_Work required:_
Return only that part of the material below which starts with the line containing "renewable energy credits obtained" and goes on through the line containing "with the renewable energy standard.", restated exactly.

_Dataset extract:_

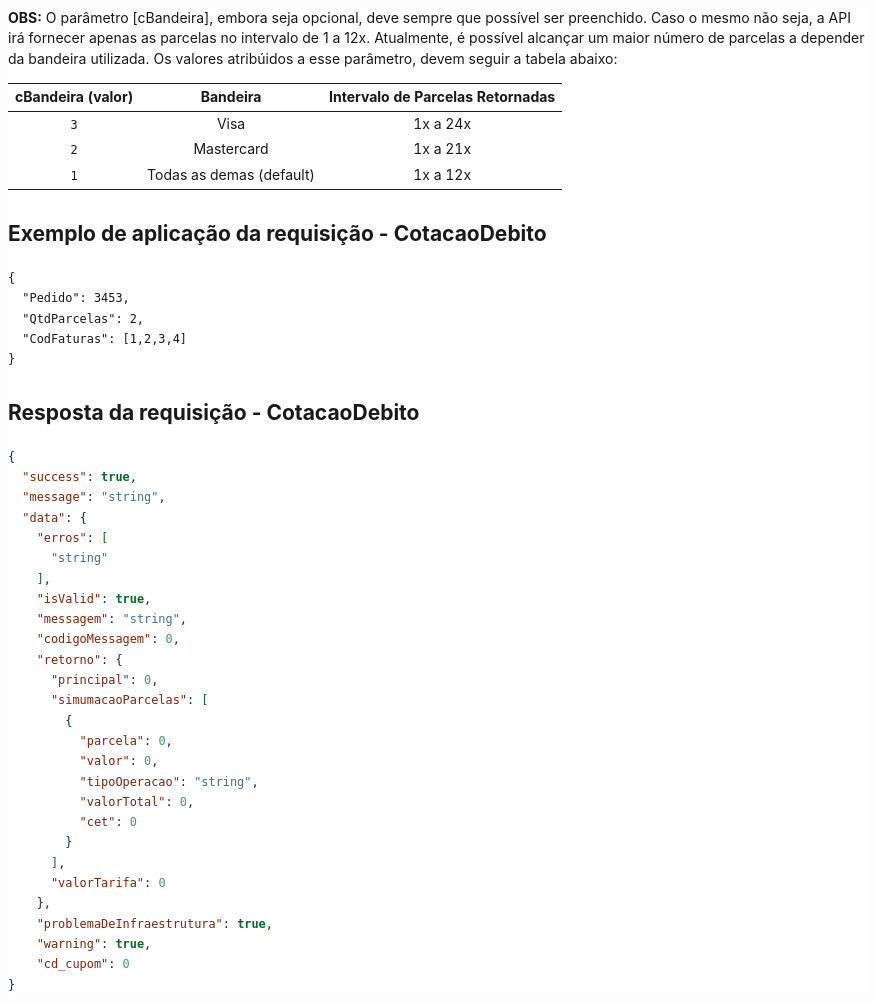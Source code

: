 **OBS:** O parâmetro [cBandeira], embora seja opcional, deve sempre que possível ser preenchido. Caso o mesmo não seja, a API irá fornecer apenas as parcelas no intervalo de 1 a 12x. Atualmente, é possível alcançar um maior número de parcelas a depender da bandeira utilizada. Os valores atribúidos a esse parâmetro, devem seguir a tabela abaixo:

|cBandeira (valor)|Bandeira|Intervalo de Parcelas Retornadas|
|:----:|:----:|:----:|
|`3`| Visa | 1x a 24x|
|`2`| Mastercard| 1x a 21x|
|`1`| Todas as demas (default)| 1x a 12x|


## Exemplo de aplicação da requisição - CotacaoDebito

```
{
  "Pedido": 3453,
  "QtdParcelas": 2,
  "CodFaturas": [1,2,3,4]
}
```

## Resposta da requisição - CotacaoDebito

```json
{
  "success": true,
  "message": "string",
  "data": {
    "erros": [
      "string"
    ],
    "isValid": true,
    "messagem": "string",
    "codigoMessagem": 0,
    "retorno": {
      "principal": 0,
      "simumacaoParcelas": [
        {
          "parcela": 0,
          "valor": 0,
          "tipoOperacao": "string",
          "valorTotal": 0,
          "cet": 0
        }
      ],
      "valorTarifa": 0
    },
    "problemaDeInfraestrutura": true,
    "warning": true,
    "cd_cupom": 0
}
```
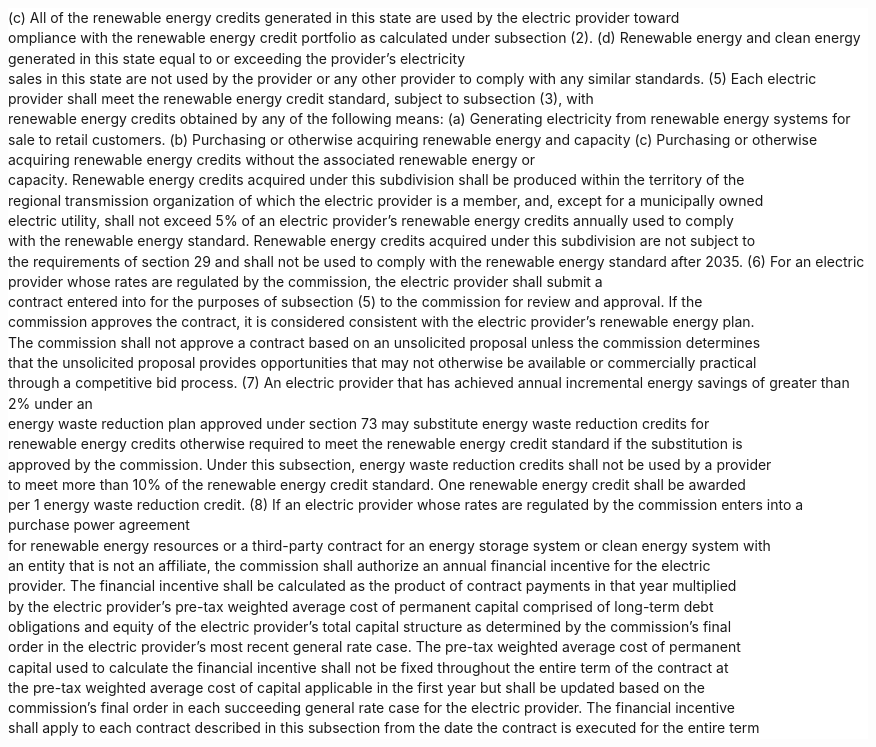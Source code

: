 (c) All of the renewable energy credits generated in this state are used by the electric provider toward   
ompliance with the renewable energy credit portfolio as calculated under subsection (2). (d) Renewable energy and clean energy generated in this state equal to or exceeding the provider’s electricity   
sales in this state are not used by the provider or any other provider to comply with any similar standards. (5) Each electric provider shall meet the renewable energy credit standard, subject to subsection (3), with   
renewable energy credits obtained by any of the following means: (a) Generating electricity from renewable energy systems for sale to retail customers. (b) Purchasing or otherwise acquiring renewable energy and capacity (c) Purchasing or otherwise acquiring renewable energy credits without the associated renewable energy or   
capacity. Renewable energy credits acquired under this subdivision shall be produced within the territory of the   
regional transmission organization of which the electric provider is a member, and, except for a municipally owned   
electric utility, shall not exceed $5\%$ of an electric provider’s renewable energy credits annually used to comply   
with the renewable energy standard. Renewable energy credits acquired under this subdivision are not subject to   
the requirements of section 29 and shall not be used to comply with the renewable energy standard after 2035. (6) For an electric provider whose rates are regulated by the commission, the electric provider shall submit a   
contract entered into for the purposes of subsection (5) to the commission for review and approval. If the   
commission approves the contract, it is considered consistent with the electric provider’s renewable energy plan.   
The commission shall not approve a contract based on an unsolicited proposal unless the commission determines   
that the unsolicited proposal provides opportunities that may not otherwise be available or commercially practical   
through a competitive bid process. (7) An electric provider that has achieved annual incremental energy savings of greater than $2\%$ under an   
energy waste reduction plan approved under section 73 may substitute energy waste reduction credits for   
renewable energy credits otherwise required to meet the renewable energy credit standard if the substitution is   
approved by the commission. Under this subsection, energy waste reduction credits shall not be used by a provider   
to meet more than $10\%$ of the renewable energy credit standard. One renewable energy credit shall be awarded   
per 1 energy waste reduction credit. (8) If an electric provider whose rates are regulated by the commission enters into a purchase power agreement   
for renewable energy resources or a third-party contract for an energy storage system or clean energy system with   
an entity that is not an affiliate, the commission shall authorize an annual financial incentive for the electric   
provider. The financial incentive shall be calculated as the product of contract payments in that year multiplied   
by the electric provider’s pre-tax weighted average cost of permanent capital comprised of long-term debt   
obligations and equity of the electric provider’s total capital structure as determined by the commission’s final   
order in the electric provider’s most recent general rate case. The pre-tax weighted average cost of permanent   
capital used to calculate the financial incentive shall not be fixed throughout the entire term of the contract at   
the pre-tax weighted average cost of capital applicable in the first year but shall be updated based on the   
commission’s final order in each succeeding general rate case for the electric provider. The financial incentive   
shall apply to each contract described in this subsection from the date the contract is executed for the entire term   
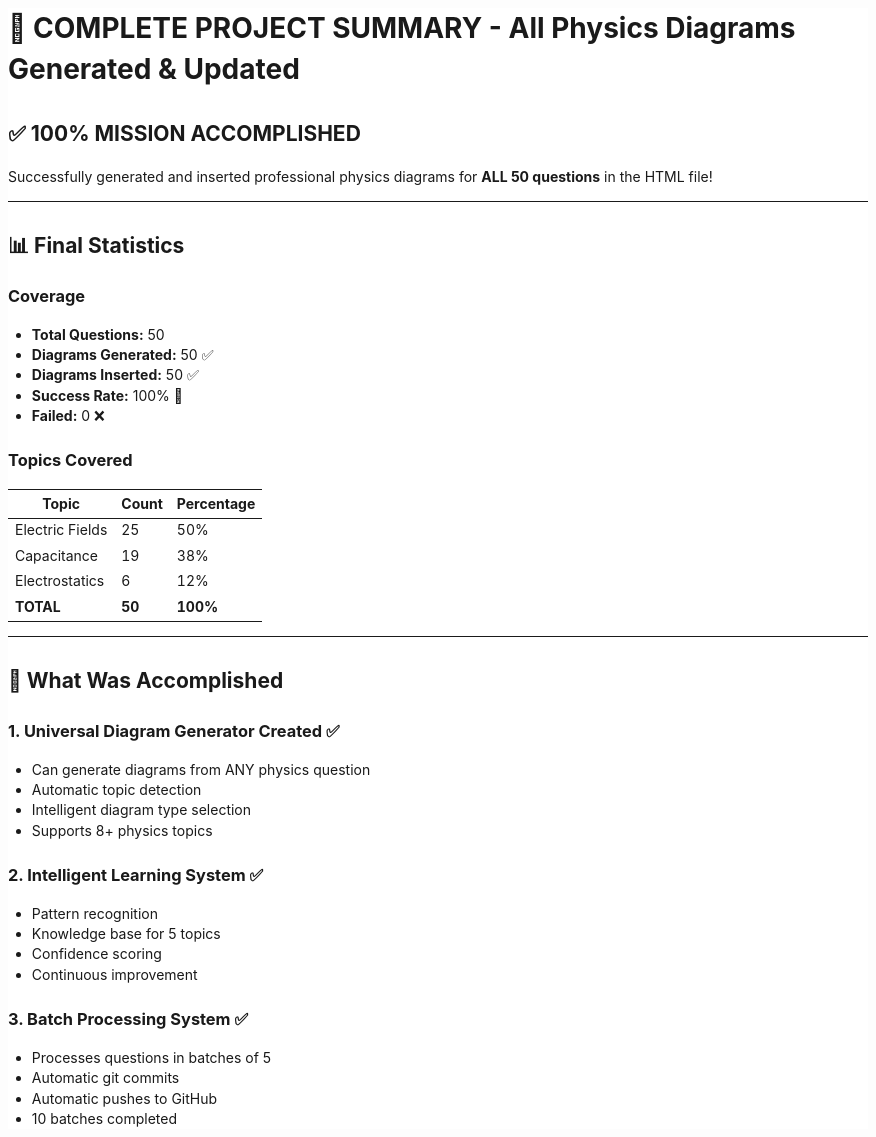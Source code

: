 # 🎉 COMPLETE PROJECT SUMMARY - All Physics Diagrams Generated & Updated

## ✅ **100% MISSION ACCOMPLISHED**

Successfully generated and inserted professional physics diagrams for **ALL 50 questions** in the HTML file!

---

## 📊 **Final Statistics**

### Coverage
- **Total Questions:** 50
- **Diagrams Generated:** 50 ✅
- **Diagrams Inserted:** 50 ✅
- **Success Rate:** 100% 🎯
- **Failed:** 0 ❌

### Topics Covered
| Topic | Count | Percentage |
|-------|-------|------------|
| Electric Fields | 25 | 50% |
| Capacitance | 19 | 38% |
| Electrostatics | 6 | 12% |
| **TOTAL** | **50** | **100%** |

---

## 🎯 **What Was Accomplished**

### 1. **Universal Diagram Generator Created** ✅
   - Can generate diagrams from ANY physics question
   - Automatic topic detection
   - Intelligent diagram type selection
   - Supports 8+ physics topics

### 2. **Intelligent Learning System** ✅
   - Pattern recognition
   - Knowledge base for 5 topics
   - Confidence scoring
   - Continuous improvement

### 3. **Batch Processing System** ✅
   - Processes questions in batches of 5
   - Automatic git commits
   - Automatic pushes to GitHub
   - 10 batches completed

==

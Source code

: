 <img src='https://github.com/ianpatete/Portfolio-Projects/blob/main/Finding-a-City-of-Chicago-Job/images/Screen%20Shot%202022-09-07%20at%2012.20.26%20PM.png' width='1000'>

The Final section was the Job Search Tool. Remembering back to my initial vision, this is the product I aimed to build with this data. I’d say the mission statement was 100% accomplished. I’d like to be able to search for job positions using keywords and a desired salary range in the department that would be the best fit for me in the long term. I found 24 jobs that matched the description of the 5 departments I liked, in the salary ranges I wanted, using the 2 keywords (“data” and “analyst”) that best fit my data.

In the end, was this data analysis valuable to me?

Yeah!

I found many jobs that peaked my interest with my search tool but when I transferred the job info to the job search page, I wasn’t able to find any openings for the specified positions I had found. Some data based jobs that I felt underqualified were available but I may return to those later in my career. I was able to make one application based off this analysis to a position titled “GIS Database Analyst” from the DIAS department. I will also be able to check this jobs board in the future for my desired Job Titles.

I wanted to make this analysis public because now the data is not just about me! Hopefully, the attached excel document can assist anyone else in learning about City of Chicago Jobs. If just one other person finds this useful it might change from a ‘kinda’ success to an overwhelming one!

==

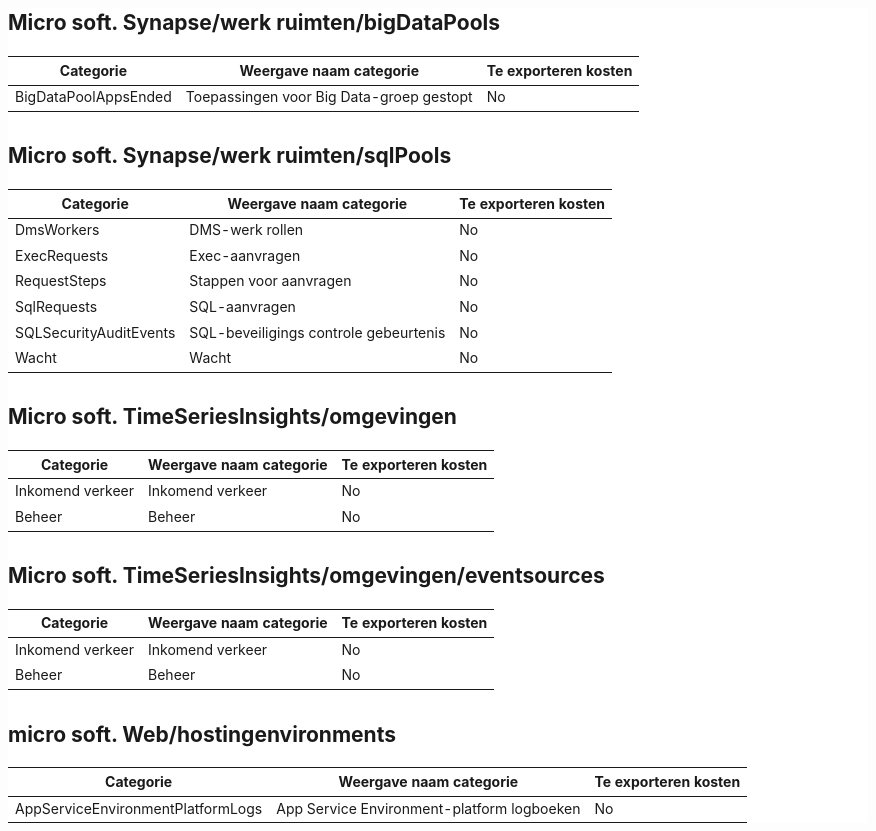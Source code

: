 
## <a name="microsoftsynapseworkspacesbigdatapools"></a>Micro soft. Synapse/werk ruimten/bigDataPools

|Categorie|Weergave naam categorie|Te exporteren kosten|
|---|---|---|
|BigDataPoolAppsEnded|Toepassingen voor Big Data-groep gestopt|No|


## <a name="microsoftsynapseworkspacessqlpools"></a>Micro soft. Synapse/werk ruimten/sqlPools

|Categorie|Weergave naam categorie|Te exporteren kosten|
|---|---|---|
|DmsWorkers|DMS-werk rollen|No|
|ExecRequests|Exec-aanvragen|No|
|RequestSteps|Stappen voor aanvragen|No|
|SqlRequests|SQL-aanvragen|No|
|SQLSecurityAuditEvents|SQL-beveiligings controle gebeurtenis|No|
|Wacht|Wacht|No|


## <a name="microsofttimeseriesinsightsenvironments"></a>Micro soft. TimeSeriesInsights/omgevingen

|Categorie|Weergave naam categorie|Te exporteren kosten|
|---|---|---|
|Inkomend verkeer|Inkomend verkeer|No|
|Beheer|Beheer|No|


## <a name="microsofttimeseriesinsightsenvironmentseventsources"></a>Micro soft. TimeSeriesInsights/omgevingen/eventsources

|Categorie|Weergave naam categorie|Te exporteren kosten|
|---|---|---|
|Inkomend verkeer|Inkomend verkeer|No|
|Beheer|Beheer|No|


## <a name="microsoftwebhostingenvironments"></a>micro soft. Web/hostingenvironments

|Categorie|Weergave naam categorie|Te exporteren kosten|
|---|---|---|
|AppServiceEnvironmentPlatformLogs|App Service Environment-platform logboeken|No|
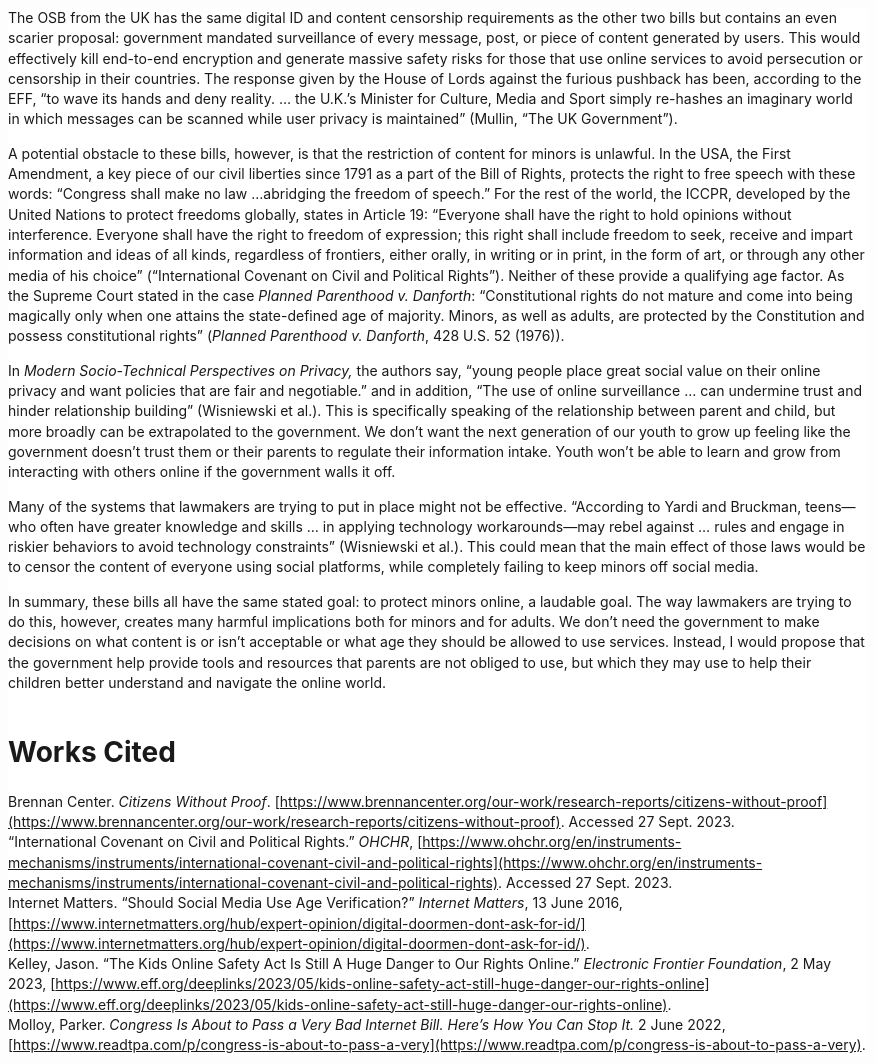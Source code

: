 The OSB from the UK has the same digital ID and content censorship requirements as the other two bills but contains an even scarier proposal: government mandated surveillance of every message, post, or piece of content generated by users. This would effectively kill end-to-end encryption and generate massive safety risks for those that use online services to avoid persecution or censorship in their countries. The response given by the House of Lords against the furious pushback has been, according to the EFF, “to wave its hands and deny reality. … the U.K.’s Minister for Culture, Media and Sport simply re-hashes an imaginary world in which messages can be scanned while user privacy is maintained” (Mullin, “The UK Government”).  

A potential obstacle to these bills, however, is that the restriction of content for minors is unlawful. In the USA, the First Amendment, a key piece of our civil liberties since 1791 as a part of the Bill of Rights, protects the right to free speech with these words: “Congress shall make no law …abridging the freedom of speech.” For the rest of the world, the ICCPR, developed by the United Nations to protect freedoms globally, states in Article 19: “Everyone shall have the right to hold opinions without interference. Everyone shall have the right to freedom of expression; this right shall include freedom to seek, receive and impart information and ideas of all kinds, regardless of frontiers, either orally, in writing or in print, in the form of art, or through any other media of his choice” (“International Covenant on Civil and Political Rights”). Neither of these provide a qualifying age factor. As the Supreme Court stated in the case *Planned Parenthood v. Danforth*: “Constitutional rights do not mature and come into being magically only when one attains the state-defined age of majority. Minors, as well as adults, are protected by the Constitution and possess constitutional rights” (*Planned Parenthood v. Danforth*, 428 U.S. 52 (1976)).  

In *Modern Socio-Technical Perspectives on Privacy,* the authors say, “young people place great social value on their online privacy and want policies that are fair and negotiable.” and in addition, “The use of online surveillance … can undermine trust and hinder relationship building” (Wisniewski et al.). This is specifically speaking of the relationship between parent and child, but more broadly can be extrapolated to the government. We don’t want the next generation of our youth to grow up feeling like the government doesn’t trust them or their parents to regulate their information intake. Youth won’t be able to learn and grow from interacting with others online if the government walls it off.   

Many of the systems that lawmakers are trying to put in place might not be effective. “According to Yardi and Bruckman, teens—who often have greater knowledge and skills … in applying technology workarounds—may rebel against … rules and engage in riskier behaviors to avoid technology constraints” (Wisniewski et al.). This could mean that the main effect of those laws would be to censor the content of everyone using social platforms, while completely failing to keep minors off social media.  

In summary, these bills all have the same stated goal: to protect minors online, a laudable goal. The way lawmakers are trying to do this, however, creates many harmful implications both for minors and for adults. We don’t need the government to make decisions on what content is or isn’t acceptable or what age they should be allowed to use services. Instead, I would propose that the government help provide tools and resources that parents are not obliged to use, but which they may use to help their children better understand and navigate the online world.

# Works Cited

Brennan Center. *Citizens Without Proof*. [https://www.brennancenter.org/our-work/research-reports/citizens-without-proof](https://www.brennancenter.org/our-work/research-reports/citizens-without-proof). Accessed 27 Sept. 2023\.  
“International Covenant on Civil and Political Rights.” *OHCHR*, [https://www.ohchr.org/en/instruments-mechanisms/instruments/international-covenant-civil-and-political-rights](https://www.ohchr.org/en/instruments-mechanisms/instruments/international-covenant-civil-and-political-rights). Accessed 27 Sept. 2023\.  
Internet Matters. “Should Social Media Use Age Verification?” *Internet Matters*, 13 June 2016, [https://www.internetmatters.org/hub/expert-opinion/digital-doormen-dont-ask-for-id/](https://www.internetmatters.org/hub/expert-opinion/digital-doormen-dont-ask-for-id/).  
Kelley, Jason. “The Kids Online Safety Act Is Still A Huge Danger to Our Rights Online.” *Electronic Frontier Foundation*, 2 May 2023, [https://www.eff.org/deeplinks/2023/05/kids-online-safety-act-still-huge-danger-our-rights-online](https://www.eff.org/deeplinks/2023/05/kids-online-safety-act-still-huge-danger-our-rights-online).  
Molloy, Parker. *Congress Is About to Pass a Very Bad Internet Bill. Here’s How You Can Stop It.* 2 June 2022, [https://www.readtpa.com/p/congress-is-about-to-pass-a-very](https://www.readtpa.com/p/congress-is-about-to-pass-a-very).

_Result:_
renewable energy credits obtained by any of the following means: (a) Generating electricity from renewable energy systems for sale to retail customers. (b) Purchasing or otherwise acquiring renewable energy and capacity (c) Purchasing or otherwise acquiring renewable energy credits without the associated renewable energy or   
capacity. Renewable energy credits acquired under this subdivision shall be produced within the territory of the   
regional transmission organization of which the electric provider is a member, and, except for a municipally owned   
electric utility, shall not exceed $5\%$ of an electric provider’s renewable energy credits annually used to comply   
with the renewable energy standard. Renewable energy credits acquired under this subdivision are not subject to   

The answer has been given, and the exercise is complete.